Similar restrictions exist on receiving food assistance, federal grants, and need-based aid for college. There’s also the significant challenge of debt incurred from moving through the criminal justice system.

“Examples include various types of ‘user fees’ that get tacked onto a conviction, public defender fees for defendants who exercise their right to counsel, and ‘pay-to-stay’ fees to offset the costs of incarceration, among many, many others. Total criminal justice debts can rise into the hundreds, thousands, and even tens of thousands of dollars,” the report reads, adding that in many states, one must clear all criminal justice debt before clearing his or her record.

The difficulties often extend past the person with the record. The report notes that as of 2012, more than half of incarcerated adults have minor children. Currently, more than one in four Black 20-somethings have had a parent incarcerated during their childhood.

“It affects everybody close to you,” says Lewis. “From the moment you get in trouble, it’s a disappointment, it affects your mom…. Then your family sees you trying to turn your life around and enduring rejection after rejection.
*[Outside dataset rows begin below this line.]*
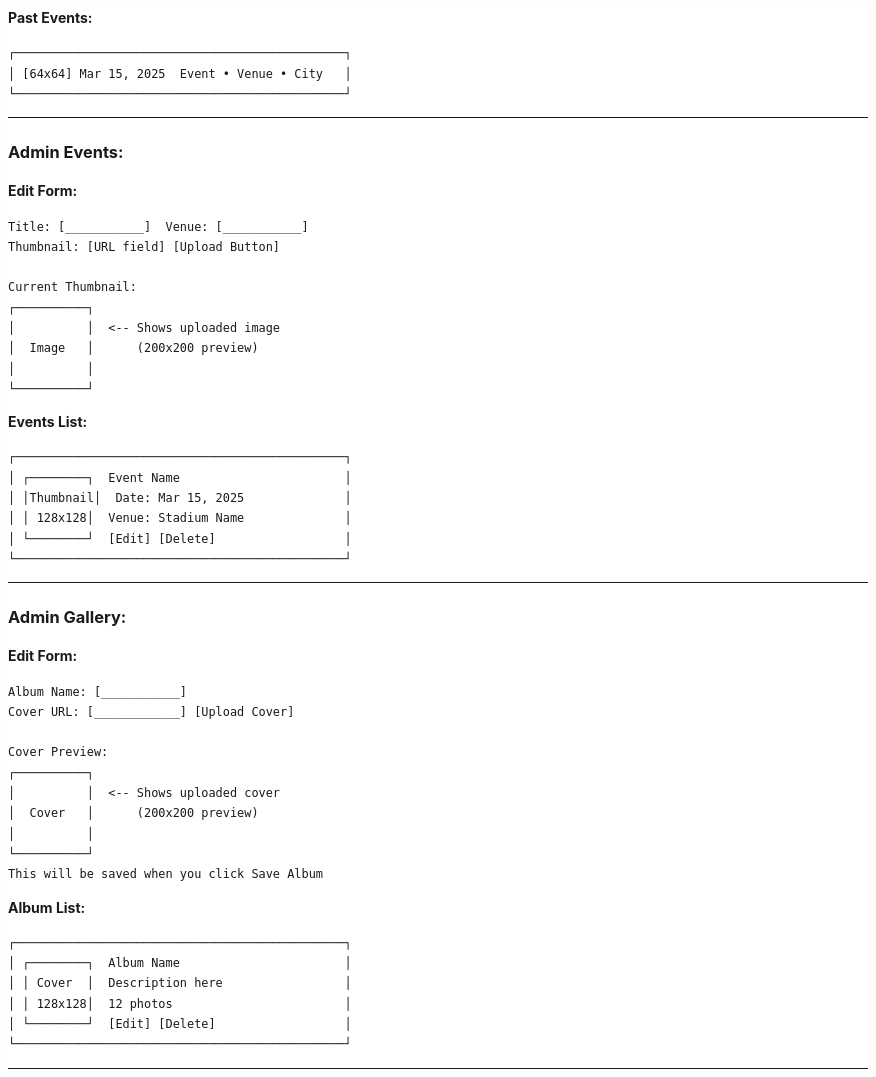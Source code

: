 **Past Events:**
```
┌──────────────────────────────────────────────┐
│ [64x64] Mar 15, 2025  Event • Venue • City   │
└──────────────────────────────────────────────┘
```

---

### **Admin Events:**

**Edit Form:**
```
Title: [___________]  Venue: [___________]
Thumbnail: [URL field] [Upload Button]

Current Thumbnail:
┌──────────┐
│          │  <-- Shows uploaded image
│  Image   │      (200x200 preview)
│          │
└──────────┘
```

**Events List:**
```
┌──────────────────────────────────────────────┐
│ ┌────────┐  Event Name                       │
│ │Thumbnail│  Date: Mar 15, 2025              │
│ │ 128x128│  Venue: Stadium Name              │
│ └────────┘  [Edit] [Delete]                  │
└──────────────────────────────────────────────┘
```

---

### **Admin Gallery:**

**Edit Form:**
```
Album Name: [___________]
Cover URL: [____________] [Upload Cover]

Cover Preview:
┌──────────┐
│          │  <-- Shows uploaded cover
│  Cover   │      (200x200 preview)
│          │
└──────────┘
This will be saved when you click Save Album
```

**Album List:**
```
┌──────────────────────────────────────────────┐
│ ┌────────┐  Album Name                       │
│ │ Cover  │  Description here                 │
│ │ 128x128│  12 photos                        │
│ └────────┘  [Edit] [Delete]                  │
└──────────────────────────────────────────────┘
```

---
Then that spills over to your wife and your kids because your mood is not the best, and your sense of self-worth is not the best.”

There’s a form from his daughter’s school that he still hasn’t signed and returned. It includes a question on criminal background.
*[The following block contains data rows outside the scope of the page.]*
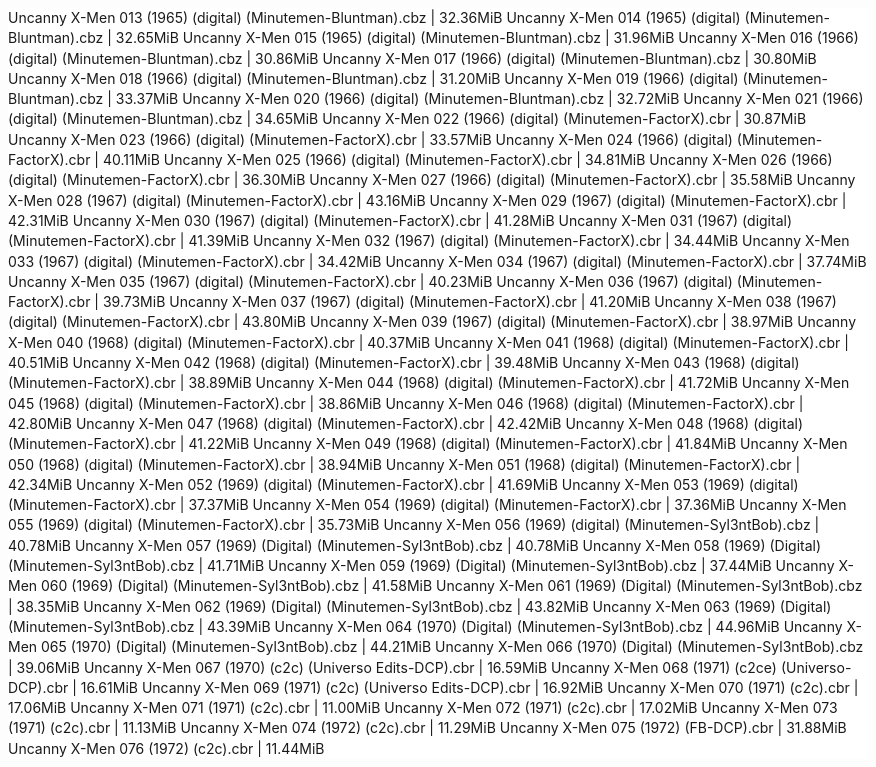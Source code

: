 Uncanny X-Men 013 (1965) (digital) (Minutemen-Bluntman).cbz | 32.36MiB
Uncanny X-Men 014 (1965) (digital) (Minutemen-Bluntman).cbz | 32.65MiB
Uncanny X-Men 015 (1965) (digital) (Minutemen-Bluntman).cbz | 31.96MiB
Uncanny X-Men 016 (1966) (digital) (Minutemen-Bluntman).cbz | 30.86MiB
Uncanny X-Men 017 (1966) (digital) (Minutemen-Bluntman).cbz | 30.80MiB
Uncanny X-Men 018 (1966) (digital) (Minutemen-Bluntman).cbz | 31.20MiB
Uncanny X-Men 019 (1966) (digital) (Minutemen-Bluntman).cbz | 33.37MiB
Uncanny X-Men 020 (1966) (digital) (Minutemen-Bluntman).cbz | 32.72MiB
Uncanny X-Men 021 (1966) (digital) (Minutemen-Bluntman).cbz | 34.65MiB
Uncanny X-Men 022 (1966) (digital) (Minutemen-FactorX).cbr | 30.87MiB
Uncanny X-Men 023 (1966) (digital) (Minutemen-FactorX).cbr | 33.57MiB
Uncanny X-Men 024 (1966) (digital) (Minutemen-FactorX).cbr | 40.11MiB
Uncanny X-Men 025 (1966) (digital) (Minutemen-FactorX).cbr | 34.81MiB
Uncanny X-Men 026 (1966) (digital) (Minutemen-FactorX).cbr | 36.30MiB
Uncanny X-Men 027 (1966) (digital) (Minutemen-FactorX).cbr | 35.58MiB
Uncanny X-Men 028 (1967) (digital) (Minutemen-FactorX).cbr | 43.16MiB
Uncanny X-Men 029 (1967) (digital) (Minutemen-FactorX).cbr | 42.31MiB
Uncanny X-Men 030 (1967) (digital) (Minutemen-FactorX).cbr | 41.28MiB
Uncanny X-Men 031 (1967) (digital) (Minutemen-FactorX).cbr | 41.39MiB
Uncanny X-Men 032 (1967) (digital) (Minutemen-FactorX).cbr | 34.44MiB
Uncanny X-Men 033 (1967) (digital) (Minutemen-FactorX).cbr | 34.42MiB
Uncanny X-Men 034 (1967) (digital) (Minutemen-FactorX).cbr | 37.74MiB
Uncanny X-Men 035 (1967) (digital) (Minutemen-FactorX).cbr | 40.23MiB
Uncanny X-Men 036 (1967) (digital) (Minutemen-FactorX).cbr | 39.73MiB
Uncanny X-Men 037 (1967) (digital) (Minutemen-FactorX).cbr | 41.20MiB
Uncanny X-Men 038 (1967) (digital) (Minutemen-FactorX).cbr | 43.80MiB
Uncanny X-Men 039 (1967) (digital) (Minutemen-FactorX).cbr | 38.97MiB
Uncanny X-Men 040 (1968) (digital) (Minutemen-FactorX).cbr | 40.37MiB
Uncanny X-Men 041 (1968) (digital) (Minutemen-FactorX).cbr | 40.51MiB
Uncanny X-Men 042 (1968) (digital) (Minutemen-FactorX).cbr | 39.48MiB
Uncanny X-Men 043 (1968) (digital) (Minutemen-FactorX).cbr | 38.89MiB
Uncanny X-Men 044 (1968) (digital) (Minutemen-FactorX).cbr | 41.72MiB
Uncanny X-Men 045 (1968) (digital) (Minutemen-FactorX).cbr | 38.86MiB
Uncanny X-Men 046 (1968) (digital) (Minutemen-FactorX).cbr | 42.80MiB
Uncanny X-Men 047 (1968) (digital) (Minutemen-FactorX).cbr | 42.42MiB
Uncanny X-Men 048 (1968) (digital) (Minutemen-FactorX).cbr | 41.22MiB
Uncanny X-Men 049 (1968) (digital) (Minutemen-FactorX).cbr | 41.84MiB
Uncanny X-Men 050 (1968) (digital) (Minutemen-FactorX).cbr | 38.94MiB
Uncanny X-Men 051 (1968) (digital) (Minutemen-FactorX).cbr | 42.34MiB
Uncanny X-Men 052 (1969) (digital) (Minutemen-FactorX).cbr | 41.69MiB
Uncanny X-Men 053 (1969) (digital) (Minutemen-FactorX).cbr | 37.37MiB
Uncanny X-Men 054 (1969) (digital) (Minutemen-FactorX).cbr | 37.36MiB
Uncanny X-Men 055 (1969) (digital) (Minutemen-FactorX).cbr | 35.73MiB
Uncanny X-Men 056 (1969) (digital) (Minutemen-Syl3ntBob).cbz | 40.78MiB
Uncanny X-Men 057 (1969) (Digital) (Minutemen-Syl3ntBob).cbz | 40.78MiB
Uncanny X-Men 058 (1969) (Digital) (Minutemen-Syl3ntBob).cbz | 41.71MiB
Uncanny X-Men 059 (1969) (Digital) (Minutemen-Syl3ntBob).cbz | 37.44MiB
Uncanny X-Men 060 (1969) (Digital) (Minutemen-Syl3ntBob).cbz | 41.58MiB
Uncanny X-Men 061 (1969) (Digital) (Minutemen-Syl3ntBob).cbz | 38.35MiB
Uncanny X-Men 062 (1969) (Digital) (Minutemen-Syl3ntBob).cbz | 43.82MiB
Uncanny X-Men 063 (1969) (Digital) (Minutemen-Syl3ntBob).cbz | 43.39MiB
Uncanny X-Men 064 (1970) (Digital) (Minutemen-Syl3ntBob).cbz | 44.96MiB
Uncanny X-Men 065 (1970) (Digital) (Minutemen-Syl3ntBob).cbz | 44.21MiB
Uncanny X-Men 066 (1970) (Digital) (Minutemen-Syl3ntBob).cbz | 39.06MiB
Uncanny X-Men 067 (1970) (c2c) (Universo Edits-DCP).cbr | 16.59MiB
Uncanny X-Men 068 (1971) (c2ce) (Universo-DCP).cbr | 16.61MiB
Uncanny X-Men 069 (1971) (c2c) (Universo Edits-DCP).cbr | 16.92MiB
Uncanny X-Men 070 (1971) (c2c).cbr | 17.06MiB
Uncanny X-Men 071 (1971) (c2c).cbr | 11.00MiB
Uncanny X-Men 072 (1971) (c2c).cbr | 17.02MiB
Uncanny X-Men 073 (1971) (c2c).cbr | 11.13MiB
Uncanny X-Men 074 (1972) (c2c).cbr | 11.29MiB
Uncanny X-Men 075 (1972) (FB-DCP).cbr | 31.88MiB
Uncanny X-Men 076 (1972) (c2c).cbr | 11.44MiB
He says, “I don’t want them to see her differently because of my record, or things that I did.”

The report makes several recommendations to both public and private sectors on improving outcomes for Americans with criminal records. Most recommendations center on new or updated legislation in employment, background check regulations, public assistance, criminal justice debts including child support, educational aid, and more.

“Providing a clean slate is the single most powerful tool to resolve the obstacles documented in this report,” the authors write. “Congress and the states should enact legislation to automatically seal low-level, nonviolent convictions after an individual has demonstrated his or her rehabilitation – meaning if he or she has not been rearrested within 10 years of conviction. Non-conviction records should be automatically sealed or expunged, at no charge to the individual and without their needing to apply or petition the court.”

Currently, Lewis is coming upon a year being employed in his field. At night he goes to school to earn an HVAC certification, which will be his third professional license. In the future, he hopes to start his own company to give people second chances.

“You have to give people something to do, something they can be proud of,” says the father of two. “You serve your time, and then it’s like double jeopardy because every time you apply for a job it comes up. It’s one strike and you’re out. Even in baseball there’s three strikes.”